## Your instructions
Copy every line of the data that includes the string "right".

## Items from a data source
== == ==

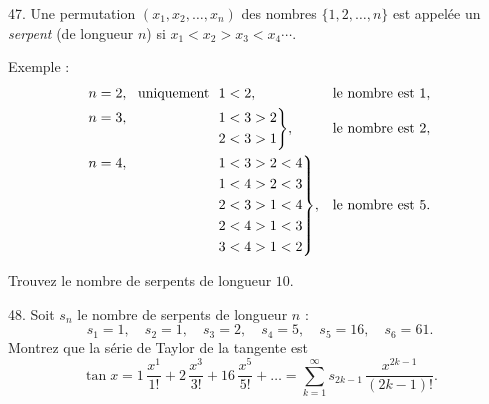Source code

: \begin{problem}{47.}
    Une permutation \( (x_1, x_2, \dotsc, x_n) \) des nombres \( \{1, 2, \dotsc, n\} \) est appelée un
    \emph{serpent} (de longueur \( n \)) si \( x_1 < x_2 > x_3 < x_4 \dotsb \).

    \begin{note}{Exemple :}
        \begin{equation*}
            \begin{aligned}[t]
                &\begin{aligned}[t] n=2, \text{\ \ uniquement\ \ } 1<2, \end{aligned} &&\text{le nombre est }1, \\
                &\hskip-\nulldelimiterspace\mathord{\left.\begin{aligned} n=3, \hphantom{\text{\ \ uniquement\ \ }} 1&<3>2 \\
                2&<3>1\end{aligned} \right\}}, && \text{le nombre est }2, \\
                &\hskip-\nulldelimiterspace\mathord{\left.\begin{aligned} n=4, \hphantom{\text{\ \ uniquement\ \ }} 1&<3>2<4 \\
                1&<4>2<3 \\
                2&<3>1<4 \\
                2&<4>1<3 \\
                3&<4>1<2\end{aligned} \right\}},
                &&\text{le nombre est }5. \\
            \end{aligned}
        \end{equation*}
    \end{note}
    Trouvez le nombre de serpents de longueur \( 10 \).
\end{problem}

\begin{problem}{48.}
    Soit \( s_n \) le nombre de serpents de longueur \( n \) :
    \begin{equation*}
        s_1=1, \quad s_2=1, \quad s_3=2, \quad s_4=5, \quad s_5=16, \quad s_6=61.
    \end{equation*}
    Montrez que la série de Taylor de la tangente est
    \begin{equation*}
        \tan x=1\, \frac{x^1}{1!}+2\, \frac{x^3}{3!}+16\, \frac{x^5}{5!}+\dots=
        \textstyle\sum\limits_{k=1}^{\infty} s_{2k-1}\, \frac{x^{2k-1}}{(2k-1)!}.
    \end{equation*}
\end{problem}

== == ==

## Output below
                2&<3>1\end{aligned} \right\}}, && \text{le nombre est }2, \\
                3&<4>1<2\end{aligned} \right\}},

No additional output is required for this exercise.